Police on Sunday arrested a man suspected of ordering a woman to the back of a bus, on Friday. The incident took place when two ultra-Orthodox men ordered 22-year-old Noa Kentman to move to the back of a public bus — which was traveling from Safed to Ashdod — because of her gender. The woman filed a report with the police, resulting in the arrest of the suspect. …

Kentman sat at the front of the intercity coach when a couple of ultra-Orthodox men demanded that she immediately remove herself to the rear of the vehicle.

When she refused, the men shouted she was “impure,” and began reciting prayers and screaming at her.

One of the ultra-Orthodox men then sat on the front steps of the bus near the driver to deliberately sit in front of her. The woman’s younger sister called the police, who sent squad cars to intercept the bus at the entrance of the destination city.

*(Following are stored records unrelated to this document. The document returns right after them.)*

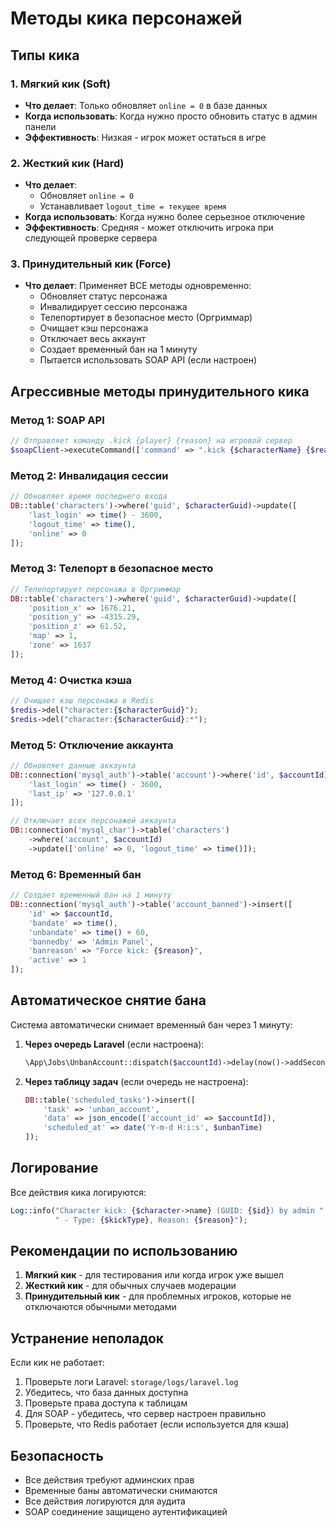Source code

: # Методы кика персонажей

## Типы кика

### 1. Мягкий кик (Soft)
- **Что делает**: Только обновляет `online = 0` в базе данных
- **Когда использовать**: Когда нужно просто обновить статус в админ панели
- **Эффективность**: Низкая - игрок может остаться в игре

### 2. Жесткий кик (Hard)
- **Что делает**: 
  - Обновляет `online = 0`
  - Устанавливает `logout_time = текущее время`
- **Когда использовать**: Когда нужно более серьезное отключение
- **Эффективность**: Средняя - может отключить игрока при следующей проверке сервера

### 3. Принудительный кик (Force)
- **Что делает**: Применяет ВСЕ методы одновременно:
  - Обновляет статус персонажа
  - Инвалидирует сессию персонажа
  - Телепортирует в безопасное место (Оргриммар)
  - Очищает кэш персонажа
  - Отключает весь аккаунт
  - Создает временный бан на 1 минуту
  - Пытается использовать SOAP API (если настроен)

## Агрессивные методы принудительного кика

### Метод 1: SOAP API
```php
// Отправляет команду .kick {player} {reason} на игровой сервер
$soapClient->executeCommand(['command' => ".kick {$characterName} {$reason}"]);
```

### Метод 2: Инвалидация сессии
```php
// Обновляет время последнего входа
DB::table('characters')->where('guid', $characterGuid)->update([
    'last_login' => time() - 3600,
    'logout_time' => time(),
    'online' => 0
]);
```

### Метод 3: Телепорт в безопасное место
```php
// Телепортирует персонажа в Оргриммар
DB::table('characters')->where('guid', $characterGuid)->update([
    'position_x' => 1676.21,
    'position_y' => -4315.29,
    'position_z' => 61.52,
    'map' => 1,
    'zone' => 1637
]);
```

### Метод 4: Очистка кэша
```php
// Очищает кэш персонажа в Redis
$redis->del("character:{$characterGuid}");
$redis->del("character:{$characterGuid}:*");
```

### Метод 5: Отключение аккаунта
```php
// Обновляет данные аккаунта
DB::connection('mysql_auth')->table('account')->where('id', $accountId)->update([
    'last_login' => time() - 3600,
    'last_ip' => '127.0.0.1'
]);

// Отключает всех персонажей аккаунта
DB::connection('mysql_char')->table('characters')
    ->where('account', $accountId)
    ->update(['online' => 0, 'logout_time' => time()]);
```

### Метод 6: Временный бан
```php
// Создает временный бан на 1 минуту
DB::connection('mysql_auth')->table('account_banned')->insert([
    'id' => $accountId,
    'bandate' => time(),
    'unbandate' => time() + 60,
    'bannedby' => 'Admin Panel',
    'banreason' => "Force kick: {$reason}",
    'active' => 1
]);
```

## Автоматическое снятие бана

Система автоматически снимает временный бан через 1 минуту:

1. **Через очередь Laravel** (если настроена):
   ```php
   \App\Jobs\UnbanAccount::dispatch($accountId)->delay(now()->addSeconds(60));
   ```

2. **Через таблицу задач** (если очередь не настроена):
   ```php
   DB::table('scheduled_tasks')->insert([
       'task' => 'unban_account',
       'data' => json_encode(['account_id' => $accountId]),
       'scheduled_at' => date('Y-m-d H:i:s', $unbanTime)
   ]);
   ```

## Логирование

Все действия кика логируются:

```php
Log::info("Character kick: {$character->name} (GUID: {$id}) by admin " . Auth::user()->username . 
          " - Type: {$kickType}, Reason: {$reason}");
```

## Рекомендации по использованию

1. **Мягкий кик** - для тестирования или когда игрок уже вышел
2. **Жесткий кик** - для обычных случаев модерации
3. **Принудительный кик** - для проблемных игроков, которые не отключаются обычными методами

## Устранение неполадок

Если кик не работает:

1. Проверьте логи Laravel: `storage/logs/laravel.log`
2. Убедитесь, что база данных доступна
3. Проверьте права доступа к таблицам
4. Для SOAP - убедитесь, что сервер настроен правильно
5. Проверьте, что Redis работает (если используется для кэша)

## Безопасность

- Все действия требуют админских прав
- Временные баны автоматически снимаются
- Все действия логируются для аудита
- SOAP соединение защищено аутентификацией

The Supreme Court of Israel has already pronounced gender-segregated buses unlawful. Yet some persist in trying to achieve through personal bullying what has been forbidden by law - and unfortunately, the police cannot always be counted upon to act decisively. A story from 2011:

Tanya Rosenblit, a 28-year-old woman from the southern town of Ashdod, discovered this last Friday, when she boarded a bus to an Orthodox neighborhood in Jerusalem. Shortly after she sat down behind the driver, a man wearing the black garb and flowing sidelocks of the ultra-Orthodox boarded the bus and asked her to move. She refused, and the man then blocked the bus from driving, she told The Associated Press.

She held her ground — even after a male police officer dispatched to the scene asked her if she was "willing to respect them and move to the back," she said.

"I said, 'I respected them enough with my modest dress and I don't plan to humiliate myself to respect them or anyone else,'" she said.The man opted to stay in Ashdod rather than travel on the bus with her.

If the ultra-Orthodox feel so strongly against riding on buses alongside women, there's a simple solution available to them: walk.